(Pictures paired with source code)

"""

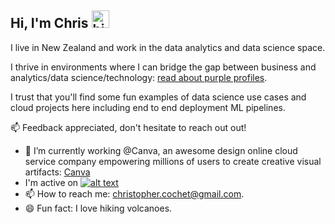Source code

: ## Hi, I'm Chris <img src="https://user-images.githubusercontent.com/1303154/88677602-1635ba80-d120-11ea-84d8-d263ba5fc3c0.gif" width="28px" alt="hi">

I live in New Zealand and work in the data analytics and data science space.

I thrive in environments where I can bridge the gap between business and analytics/data science/technology: [read about purple profiles](https://deloitte.wsj.com/articles/purple-people-at-the-heart-of-cognitive-tech-1452142924).

I trust that you'll find some fun examples of data science use cases and cloud projects here including end to end deployment ML pipelines.

:mailbox: Feedback appreciated, don't hesitate to reach out out!


- 🔭 I’m currently working @Canva, an awesome design online cloud service company empowering millions of users to create creative visual artifacts: [Canva](https://www.canva.com)
- I'm active on <a href="https://www.linkedin.com/in/christophercochet/"> ![alt text](https://img.shields.io/badge/-LinkedIn-0e76a8?style=plastic&logo=linkedIn)</a>
- 📫 How to reach me: christopher.cochet@gmail.com.
- 😄 Fun fact: I love hiking volcanoes.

"""

Assignment: Exactly the lines from the one containing "I thrive in" through the end of the records above are to be printed, and no others.

Result below:
I thrive in environments where I can bridge the gap between business and analytics/data science/technology: [read about purple profiles](https://deloitte.wsj.com/articles/purple-people-at-the-heart-of-cognitive-tech-1452142924).

I trust that you'll find some fun examples of data science use cases and cloud projects here including end to end deployment ML pipelines.

:mailbox: Feedback appreciated, don't hesitate to reach out out!


- 🔭 I’m currently working @Canva, an awesome design online cloud service company empowering millions of users to create creative visual artifacts: [Canva](https://www.canva.com)
- I'm active on <a href="https://www.linkedin.com/in/christophercochet/"> ![alt text](https://img.shields.io/badge/-LinkedIn-0e76a8?style=plastic&logo=linkedIn)</a>
- 📫 How to reach me: christopher.cochet@gmail.com.
- 😄 Fun fact: I love hiking volcanoes.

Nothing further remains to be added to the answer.